WORK TO BE COMPLETED
All of the lines below should be output exactly as shown.

Dataset records
_ _ _ _ _ _ _
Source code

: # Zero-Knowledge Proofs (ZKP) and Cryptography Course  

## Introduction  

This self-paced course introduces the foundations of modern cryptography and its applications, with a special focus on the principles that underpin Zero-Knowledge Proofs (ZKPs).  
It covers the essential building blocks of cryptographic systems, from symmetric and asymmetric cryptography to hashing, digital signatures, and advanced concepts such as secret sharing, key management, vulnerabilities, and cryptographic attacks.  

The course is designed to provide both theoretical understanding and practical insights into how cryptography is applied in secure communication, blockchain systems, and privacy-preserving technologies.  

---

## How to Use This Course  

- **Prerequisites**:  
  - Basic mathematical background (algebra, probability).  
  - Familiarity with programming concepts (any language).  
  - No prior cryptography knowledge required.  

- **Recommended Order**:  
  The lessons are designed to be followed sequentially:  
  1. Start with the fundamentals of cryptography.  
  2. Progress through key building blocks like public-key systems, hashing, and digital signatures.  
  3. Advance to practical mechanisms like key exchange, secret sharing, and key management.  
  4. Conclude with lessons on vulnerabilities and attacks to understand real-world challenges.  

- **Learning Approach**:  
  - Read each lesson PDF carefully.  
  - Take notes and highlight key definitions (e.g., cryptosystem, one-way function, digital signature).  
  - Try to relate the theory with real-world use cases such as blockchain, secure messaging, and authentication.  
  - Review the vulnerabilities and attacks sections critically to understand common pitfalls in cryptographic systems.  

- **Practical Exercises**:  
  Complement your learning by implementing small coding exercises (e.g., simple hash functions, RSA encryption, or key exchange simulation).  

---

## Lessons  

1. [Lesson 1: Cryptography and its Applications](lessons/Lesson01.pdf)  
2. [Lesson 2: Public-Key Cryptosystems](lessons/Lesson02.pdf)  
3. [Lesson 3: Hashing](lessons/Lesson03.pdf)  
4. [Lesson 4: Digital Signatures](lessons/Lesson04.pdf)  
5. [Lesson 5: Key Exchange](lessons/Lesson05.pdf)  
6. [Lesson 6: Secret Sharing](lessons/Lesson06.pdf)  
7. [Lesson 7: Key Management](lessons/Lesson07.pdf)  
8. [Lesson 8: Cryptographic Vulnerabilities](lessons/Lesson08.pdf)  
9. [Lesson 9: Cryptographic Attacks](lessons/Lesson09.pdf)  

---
_ _ _ _ _ _ _
FINAL ANSWER
Source code

: # Zero-Knowledge Proofs (ZKP) and Cryptography Course  

## Introduction  

This self-paced course introduces the foundations of modern cryptography and its applications, with a special focus on the principles that underpin Zero-Knowledge Proofs (ZKPs).  
It covers the essential building blocks of cryptographic systems, from symmetric and asymmetric cryptography to hashing, digital signatures, and advanced concepts such as secret sharing, key management, vulnerabilities, and cryptographic attacks.  

The course is designed to provide both theoretical understanding and practical insights into how cryptography is applied in secure communication, blockchain systems, and privacy-preserving technologies.  

---

## How to Use This Course  

- **Prerequisites**:  
  - Basic mathematical background (algebra, probability).  
  - Familiarity with programming concepts (any language).  
  - No prior cryptography knowledge required.  

- **Recommended Order**:  
  The lessons are designed to be followed sequentially:  
  1. Start with the fundamentals of cryptography.  
  2. Progress through key building blocks like public-key systems, hashing, and digital signatures.  
  3. Advance to practical mechanisms like key exchange, secret sharing, and key management.  
  4. Conclude with lessons on vulnerabilities and attacks to understand real-world challenges.  

- **Learning Approach**:  
  - Read each lesson PDF carefully.  
  - Take notes and highlight key definitions (e.g., cryptosystem, one-way function, digital signature).  
  - Try to relate the theory with real-world use cases such as blockchain, secure messaging, and authentication.  
  - Review the vulnerabilities and attacks sections critically to understand common pitfalls in cryptographic systems.  

- **Practical Exercises**:  
  Complement your learning by implementing small coding exercises (e.g., simple hash functions, RSA encryption, or key exchange simulation).  

---

## Lessons  

1. [Lesson 1: Cryptography and its Applications](lessons/Lesson01.pdf)  
2. [Lesson 2: Public-Key Cryptosystems](lessons/Lesson02.pdf)  
3. [Lesson 3: Hashing](lessons/Lesson03.pdf)  
4. [Lesson 4: Digital Signatures](lessons/Lesson04.pdf)  
5. [Lesson 5: Key Exchange](lessons/Lesson05.pdf)  
6. [Lesson 6: Secret Sharing](lessons/Lesson06.pdf)  
7. [Lesson 7: Key Management](lessons/Lesson07.pdf)  
8. [Lesson 8: Cryptographic Vulnerabilities](lessons/Lesson08.pdf)  
9. [Lesson 9: Cryptographic Attacks](lessons/Lesson09.pdf)  

---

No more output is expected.